The task:
Nothing should appear in the answer except the lines below from the line containing "Getting started with Survey.jl" through the line containing "type of forum.", copied exactly, with pictures left out.

Material for this task:
········
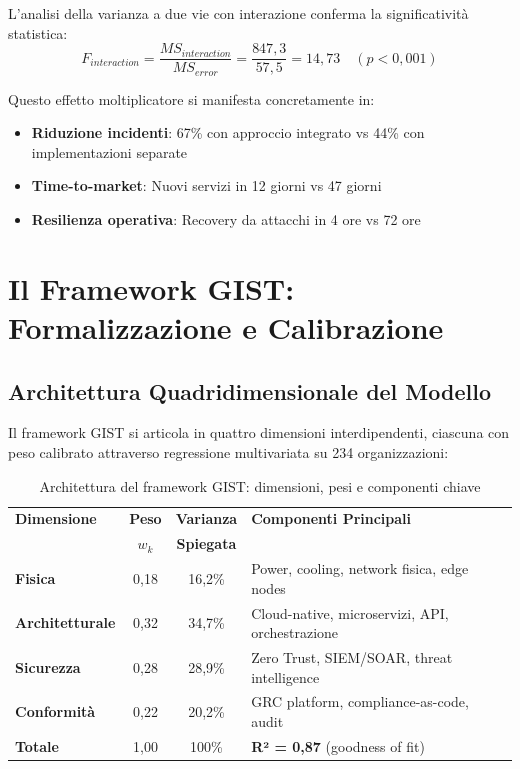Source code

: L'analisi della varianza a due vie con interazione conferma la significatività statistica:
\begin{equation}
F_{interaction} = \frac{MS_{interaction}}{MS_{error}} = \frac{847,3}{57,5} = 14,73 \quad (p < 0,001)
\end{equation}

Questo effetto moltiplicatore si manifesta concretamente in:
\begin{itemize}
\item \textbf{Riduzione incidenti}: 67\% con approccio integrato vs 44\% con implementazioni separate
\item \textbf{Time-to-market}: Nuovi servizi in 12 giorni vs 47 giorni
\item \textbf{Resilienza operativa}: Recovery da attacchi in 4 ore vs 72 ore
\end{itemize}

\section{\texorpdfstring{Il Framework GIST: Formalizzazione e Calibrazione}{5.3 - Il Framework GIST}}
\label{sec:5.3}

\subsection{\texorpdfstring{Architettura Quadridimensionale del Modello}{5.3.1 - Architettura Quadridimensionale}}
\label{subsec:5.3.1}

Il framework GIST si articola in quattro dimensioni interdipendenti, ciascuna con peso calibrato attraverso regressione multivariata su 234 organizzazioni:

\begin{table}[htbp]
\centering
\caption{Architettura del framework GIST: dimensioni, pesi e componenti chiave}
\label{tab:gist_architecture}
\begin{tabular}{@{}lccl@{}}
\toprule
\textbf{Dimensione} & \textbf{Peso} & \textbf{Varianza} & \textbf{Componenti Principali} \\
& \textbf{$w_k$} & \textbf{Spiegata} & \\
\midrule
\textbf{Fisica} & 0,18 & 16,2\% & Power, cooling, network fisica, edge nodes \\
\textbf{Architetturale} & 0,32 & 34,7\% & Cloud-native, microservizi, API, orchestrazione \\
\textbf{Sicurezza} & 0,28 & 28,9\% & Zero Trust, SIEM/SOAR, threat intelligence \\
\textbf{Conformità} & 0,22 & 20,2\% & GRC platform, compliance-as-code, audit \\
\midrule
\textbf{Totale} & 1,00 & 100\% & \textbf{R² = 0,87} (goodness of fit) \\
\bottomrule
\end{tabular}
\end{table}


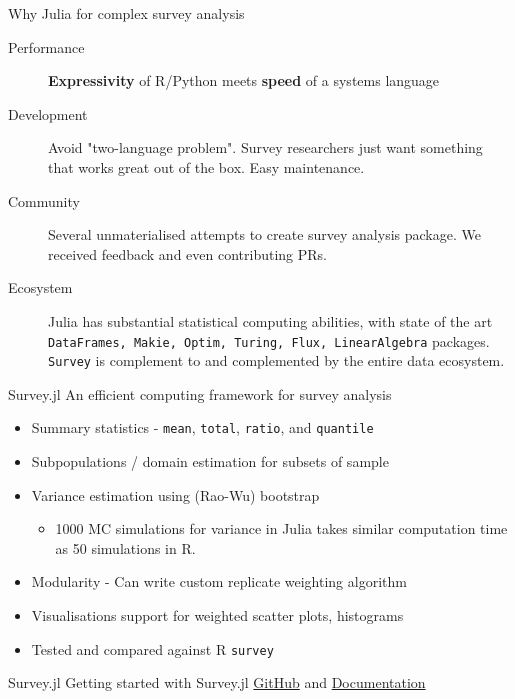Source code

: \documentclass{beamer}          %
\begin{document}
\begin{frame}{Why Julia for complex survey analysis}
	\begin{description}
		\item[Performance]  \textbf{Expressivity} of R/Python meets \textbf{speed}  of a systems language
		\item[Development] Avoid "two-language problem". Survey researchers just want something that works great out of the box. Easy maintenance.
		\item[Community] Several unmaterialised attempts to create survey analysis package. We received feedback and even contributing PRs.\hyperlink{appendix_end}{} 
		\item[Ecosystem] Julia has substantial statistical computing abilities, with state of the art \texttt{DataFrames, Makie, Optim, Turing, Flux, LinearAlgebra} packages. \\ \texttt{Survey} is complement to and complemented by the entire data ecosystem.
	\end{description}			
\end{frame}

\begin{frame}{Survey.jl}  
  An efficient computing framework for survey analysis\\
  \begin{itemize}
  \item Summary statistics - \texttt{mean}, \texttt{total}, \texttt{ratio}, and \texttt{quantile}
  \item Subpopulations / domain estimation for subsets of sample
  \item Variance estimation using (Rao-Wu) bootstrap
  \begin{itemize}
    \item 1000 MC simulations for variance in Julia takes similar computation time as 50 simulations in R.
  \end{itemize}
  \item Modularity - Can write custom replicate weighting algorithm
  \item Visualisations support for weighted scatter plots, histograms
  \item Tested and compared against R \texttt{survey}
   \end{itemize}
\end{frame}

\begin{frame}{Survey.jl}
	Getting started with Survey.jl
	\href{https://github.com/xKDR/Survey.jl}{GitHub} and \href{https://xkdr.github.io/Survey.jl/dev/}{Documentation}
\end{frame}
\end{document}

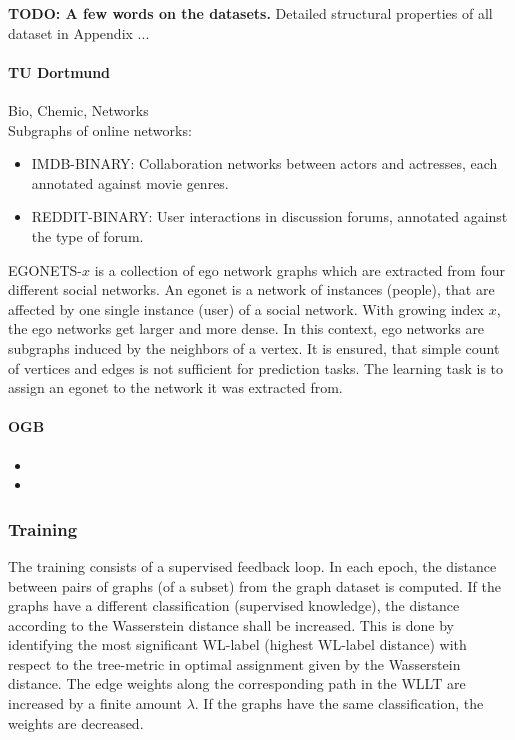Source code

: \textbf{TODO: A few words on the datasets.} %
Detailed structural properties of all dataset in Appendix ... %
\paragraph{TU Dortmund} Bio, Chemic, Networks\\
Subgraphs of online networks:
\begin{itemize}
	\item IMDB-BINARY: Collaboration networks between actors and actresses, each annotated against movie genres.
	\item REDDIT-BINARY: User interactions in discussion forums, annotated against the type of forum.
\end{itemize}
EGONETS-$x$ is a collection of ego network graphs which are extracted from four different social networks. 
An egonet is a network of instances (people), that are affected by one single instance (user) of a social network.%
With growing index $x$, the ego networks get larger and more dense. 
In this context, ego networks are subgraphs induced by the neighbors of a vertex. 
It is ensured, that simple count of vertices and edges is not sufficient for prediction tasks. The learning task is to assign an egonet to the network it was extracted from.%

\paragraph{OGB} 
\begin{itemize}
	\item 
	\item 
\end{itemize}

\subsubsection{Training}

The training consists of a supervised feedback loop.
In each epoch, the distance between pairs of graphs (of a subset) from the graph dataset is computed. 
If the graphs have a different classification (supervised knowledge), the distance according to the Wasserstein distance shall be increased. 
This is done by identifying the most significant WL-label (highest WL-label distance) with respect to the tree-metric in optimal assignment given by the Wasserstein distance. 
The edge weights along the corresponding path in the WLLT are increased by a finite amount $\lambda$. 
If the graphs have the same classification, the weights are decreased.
········
Task answer:
	Getting started with Survey.jl
	\href{https://github.com/xKDR/Survey.jl}{GitHub} and \href{https://xkdr.github.io/Survey.jl/dev/}{Documentation}
\end{frame}
\end{document}

Source code

: \textbf{TODO: A few words on the datasets.} %
Detailed structural properties of all dataset in Appendix ... %
\paragraph{TU Dortmund} Bio, Chemic, Networks\\
Subgraphs of online networks:
\begin{itemize}
	\item IMDB-BINARY: Collaboration networks between actors and actresses, each annotated against movie genres.
	\item REDDIT-BINARY: User interactions in discussion forums, annotated against the type of forum.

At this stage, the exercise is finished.